The album was met with widespread critical acclaim. It is the second album in a trilogy of releases, referred to by Navy Blue as the "Knighthood" trilogy, following 2024's Memoirs in Armour and preceding 2026's Sir Render.

== Background ==
Sage Elsesser is known as an American skateboarder who is known as Navy Blue in his hip-hop career, having gained traction for releasing projects including Àdá Irin (2020) The Reprise (2021), and Ways of Knowing (2023), with the latter released through Def Jam Recordings. By early 2024, Navy Blue was dropped by Def Jam, returning back to releasing independent albums. In August 2024, he released his eighth solo studio album, Memoirs in Armour, to critical acclaim.

== Composition ==
=== Overview ===
The Sword & the Soaring is a hip-hop album consisting of sixteen tracks at a runtime of nearly forty-four minutes. Andrew Sacher of BrooklynVegan described the album's sonic influences as based on "a backdrop of jazzy keys, sweeping string and horn arrangements", soul samples, and loops of psychedelic rock and psychedelic folk. Compared to Navy Blue's past projects based on introspection and concise meditation, The Sword & the Soaring captures themes of lessons he reminds himself, including loss, faith, grief, and restraint.

According to Matthew Richie of Pitchfork, the album contains motifs of Michael, an archangel prominent in Judaism, Islam, and Christianity, under beats that compile like "individual pieces of an ancietn cipher." While the album highlights Navy Blue's angst, he expresses his mourning of fellow Brownsville rapper and close friend Ka, regrets from his childhood, and optimism with love for his family and friends.

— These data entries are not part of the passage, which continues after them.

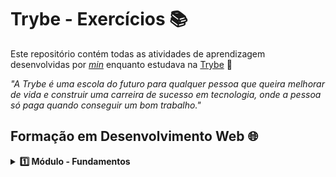 # Trybe - Exercícios 📚

Este repositório contém todas as atividades de aprendizagem desenvolvidas por _[min](https://www.linkedin.com/in/alissonooliveira/)_ enquanto estudava na [Trybe](https://www.betrybe.com/) :rocket:

_"A Trybe é uma escola do futuro para qualquer pessoa que queira melhorar de vida e construir uma carreira de sucesso em tecnologia, onde a pessoa só paga quando conseguir um bom trabalho."_

## Formação em Desenvolvimento Web 🌐

<details>
  <summary><strong>1️⃣ Módulo - Fundamentos</strong></summary><br>

- [x] 1.1 - Unix, Shell & Git.
- [ ] 1.2 - HTML & CSS.
</details>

Hip Hop Golden Age considered the album's production to be based on loose drums, dusty samples, and meditative loops, while keeping rhythm intact at its "most stripped-down moments". The reviewer also compared Navy Blue's production and writing on the album to the late Brownsville rapper Ka through his pacing and phrasing, and to Killah Priest for his meditative themes, representing lived philosophy. Multiple producers took involvement in the album, including Child Actor, Chris Keys, Graymatter, Foisey, Malik Abdul-Rahmaan, Jason Wool, ShunGu, and Sebb Bash, among others.

=== Tracks ===
Opening with piano tracks on the first track, "The Bloodletter", it contains sparse drums and a "low, flickering bassline" reminiscent of a heartbeat. Lyrically, Navy Blue names the act of survival with its dramatization, reflecting on emotional wounds and discipline it took through these experience. The second track, "Orchards", continues the use of soft piano tracks with vocal samples that sound like they were "lifted from a weathered reel." Rapping with deliberate phrasing, Navy Blue turns private reflection into a form of quiet mantra.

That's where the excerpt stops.